Swizec Teller - a geek with a hatswizec.com

Senior Mindset Book

Get promoted, earn a bigger salary, work for top companies

Senior Engineer Mindset cover
Learn more

    Moving 13 years of Wordpress blog to Gatsby Markdown

    Did you know most websites go offline within 2 years of publishing? Don't let your writing join the graveyard.

    Click through for source
    Click through for source

    More and more people are creating blogs with Gatsby and that's exciting as heck! I miss the internet days when everyone had a place to call their own.

    It's pretty easy, too.

    You initiate a repo, follow a quick tutorial, write your first article, press build, and voila: A beautiful new place to publish your ideas.

    And you get some amazing benefits we didn't get when I built my first site on Geocities.

    Great lighthouse scores, fast load times, easy build&publish process with Zeit or Netlify, and image optimization unlike anything I've ever seen. Plop a 40MB photo from a DSLR into your blog and Gatsby plugins convert it to a tiny fast loading 900Kb version.
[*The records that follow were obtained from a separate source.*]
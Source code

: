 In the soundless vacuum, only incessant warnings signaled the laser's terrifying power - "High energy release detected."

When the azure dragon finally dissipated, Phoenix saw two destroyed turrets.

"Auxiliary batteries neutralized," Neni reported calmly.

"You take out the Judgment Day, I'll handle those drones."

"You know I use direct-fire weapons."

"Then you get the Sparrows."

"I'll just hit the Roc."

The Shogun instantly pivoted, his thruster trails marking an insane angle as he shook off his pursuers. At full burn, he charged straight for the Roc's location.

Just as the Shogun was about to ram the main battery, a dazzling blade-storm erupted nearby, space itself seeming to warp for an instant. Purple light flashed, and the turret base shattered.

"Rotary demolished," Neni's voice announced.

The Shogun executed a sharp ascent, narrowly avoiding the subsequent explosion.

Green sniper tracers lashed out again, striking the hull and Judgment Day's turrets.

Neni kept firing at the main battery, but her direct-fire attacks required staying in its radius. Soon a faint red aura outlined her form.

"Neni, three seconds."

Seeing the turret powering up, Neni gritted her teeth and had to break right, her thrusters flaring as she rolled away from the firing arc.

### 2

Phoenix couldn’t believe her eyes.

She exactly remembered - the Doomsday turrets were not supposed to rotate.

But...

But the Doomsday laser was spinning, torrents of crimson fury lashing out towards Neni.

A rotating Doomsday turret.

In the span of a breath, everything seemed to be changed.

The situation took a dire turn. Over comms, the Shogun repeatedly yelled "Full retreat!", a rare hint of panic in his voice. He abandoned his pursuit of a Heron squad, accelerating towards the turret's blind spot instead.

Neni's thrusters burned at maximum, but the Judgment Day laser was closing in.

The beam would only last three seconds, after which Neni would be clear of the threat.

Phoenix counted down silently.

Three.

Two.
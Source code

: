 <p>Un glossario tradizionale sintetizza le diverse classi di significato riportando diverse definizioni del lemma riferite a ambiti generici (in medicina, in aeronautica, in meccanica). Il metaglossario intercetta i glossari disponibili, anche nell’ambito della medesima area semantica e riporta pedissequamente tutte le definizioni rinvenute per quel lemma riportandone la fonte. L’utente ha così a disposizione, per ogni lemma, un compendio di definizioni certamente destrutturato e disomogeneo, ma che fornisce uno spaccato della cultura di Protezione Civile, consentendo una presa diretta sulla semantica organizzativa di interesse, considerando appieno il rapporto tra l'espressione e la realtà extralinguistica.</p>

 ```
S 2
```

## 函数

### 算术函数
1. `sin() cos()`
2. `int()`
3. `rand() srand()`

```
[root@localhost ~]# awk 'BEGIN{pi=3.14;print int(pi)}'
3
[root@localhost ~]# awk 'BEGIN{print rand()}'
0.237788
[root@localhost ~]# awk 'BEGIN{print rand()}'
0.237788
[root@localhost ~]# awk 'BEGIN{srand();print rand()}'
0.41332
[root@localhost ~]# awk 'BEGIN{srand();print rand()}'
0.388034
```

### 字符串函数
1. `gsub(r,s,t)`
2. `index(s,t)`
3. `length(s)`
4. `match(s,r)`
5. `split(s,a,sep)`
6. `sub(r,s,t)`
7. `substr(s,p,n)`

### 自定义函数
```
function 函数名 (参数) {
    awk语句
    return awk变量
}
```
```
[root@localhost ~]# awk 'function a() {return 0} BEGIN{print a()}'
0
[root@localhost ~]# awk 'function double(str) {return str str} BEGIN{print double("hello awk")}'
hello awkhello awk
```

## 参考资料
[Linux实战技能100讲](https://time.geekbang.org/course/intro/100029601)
    Done that before, didn't even notice. On Wordpress it breaks your site. Tried that too 😇

    But what if you already have a blog? That's where it gets tricky.

    Click through for source
    Click through for source

    How to move an existing Wordpress blog to Gatsby

    Creating the blog itself is easy:

    1. Setup repo
    2. Follow the gatsby tutorial
    3. Add a bunch of plugins that sound useful

    Now, your old stuff may not be great but you should keep it anyway. For the memories, for not breaking old links, for being a good member of the internet.

    Did you know most websites go offline within 2 years of publishing? Don't let your writing join the graveyard.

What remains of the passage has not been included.